The problem: Look through the material beneath and copy each line with the word "selection".

Recorded data:
--------------------------------

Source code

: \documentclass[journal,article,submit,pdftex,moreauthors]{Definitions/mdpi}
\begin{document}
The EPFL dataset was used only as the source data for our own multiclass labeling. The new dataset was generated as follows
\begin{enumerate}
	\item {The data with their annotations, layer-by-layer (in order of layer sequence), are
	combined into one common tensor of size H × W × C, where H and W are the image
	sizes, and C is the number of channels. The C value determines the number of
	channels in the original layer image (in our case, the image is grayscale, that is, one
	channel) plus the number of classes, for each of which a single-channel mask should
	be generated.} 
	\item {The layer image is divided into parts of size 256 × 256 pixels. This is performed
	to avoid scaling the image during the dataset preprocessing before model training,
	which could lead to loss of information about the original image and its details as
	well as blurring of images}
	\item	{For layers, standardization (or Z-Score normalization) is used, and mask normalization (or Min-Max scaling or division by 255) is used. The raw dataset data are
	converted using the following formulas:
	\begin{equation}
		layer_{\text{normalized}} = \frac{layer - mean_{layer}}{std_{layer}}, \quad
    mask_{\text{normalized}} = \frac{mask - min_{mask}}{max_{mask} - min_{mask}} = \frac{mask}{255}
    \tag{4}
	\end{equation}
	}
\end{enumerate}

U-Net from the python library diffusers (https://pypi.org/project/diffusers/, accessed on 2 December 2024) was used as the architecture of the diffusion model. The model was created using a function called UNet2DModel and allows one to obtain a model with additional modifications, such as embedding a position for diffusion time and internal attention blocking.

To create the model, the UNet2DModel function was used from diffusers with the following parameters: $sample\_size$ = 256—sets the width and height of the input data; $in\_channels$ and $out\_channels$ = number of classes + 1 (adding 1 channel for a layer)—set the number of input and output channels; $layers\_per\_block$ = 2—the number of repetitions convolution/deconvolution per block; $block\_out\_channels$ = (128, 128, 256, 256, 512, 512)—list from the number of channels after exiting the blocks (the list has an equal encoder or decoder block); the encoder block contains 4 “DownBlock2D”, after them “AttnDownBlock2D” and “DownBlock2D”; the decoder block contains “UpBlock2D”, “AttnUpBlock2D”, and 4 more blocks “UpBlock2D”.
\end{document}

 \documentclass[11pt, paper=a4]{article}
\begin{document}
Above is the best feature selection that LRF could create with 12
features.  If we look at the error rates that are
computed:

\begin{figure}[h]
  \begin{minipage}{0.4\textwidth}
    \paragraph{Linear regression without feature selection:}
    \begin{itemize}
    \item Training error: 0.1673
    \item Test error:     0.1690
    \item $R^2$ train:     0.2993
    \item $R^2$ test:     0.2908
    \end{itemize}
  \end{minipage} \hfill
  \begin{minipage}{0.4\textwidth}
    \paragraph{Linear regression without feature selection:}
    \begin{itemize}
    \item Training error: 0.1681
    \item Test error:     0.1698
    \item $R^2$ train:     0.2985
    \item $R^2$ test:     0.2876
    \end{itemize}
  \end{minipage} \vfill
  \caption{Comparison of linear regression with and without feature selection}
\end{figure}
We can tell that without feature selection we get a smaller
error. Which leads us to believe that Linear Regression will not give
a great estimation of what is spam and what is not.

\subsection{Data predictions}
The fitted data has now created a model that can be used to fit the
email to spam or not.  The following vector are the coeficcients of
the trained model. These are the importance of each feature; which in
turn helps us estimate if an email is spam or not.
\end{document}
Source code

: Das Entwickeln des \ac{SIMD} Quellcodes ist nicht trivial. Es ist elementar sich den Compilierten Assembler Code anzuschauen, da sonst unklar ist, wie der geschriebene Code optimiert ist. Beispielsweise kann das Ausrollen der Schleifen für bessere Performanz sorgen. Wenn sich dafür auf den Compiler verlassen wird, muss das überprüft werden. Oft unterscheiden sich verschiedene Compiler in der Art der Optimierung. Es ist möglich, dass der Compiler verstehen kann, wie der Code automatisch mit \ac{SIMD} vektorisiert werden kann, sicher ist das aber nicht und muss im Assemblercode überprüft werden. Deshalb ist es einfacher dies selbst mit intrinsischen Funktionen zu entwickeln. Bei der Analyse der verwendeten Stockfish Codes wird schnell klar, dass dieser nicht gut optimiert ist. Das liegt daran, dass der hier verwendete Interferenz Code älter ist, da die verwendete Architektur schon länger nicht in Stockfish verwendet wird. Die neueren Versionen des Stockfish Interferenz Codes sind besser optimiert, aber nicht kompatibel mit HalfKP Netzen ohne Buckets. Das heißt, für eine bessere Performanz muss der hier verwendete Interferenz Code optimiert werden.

--------------------------------

Solved exercise:
Above is the best feature selection that LRF could create with 12
    \paragraph{Linear regression without feature selection:}
    \paragraph{Linear regression without feature selection:}
  \caption{Comparison of linear regression with and without feature selection}
We can tell that without feature selection we get a smaller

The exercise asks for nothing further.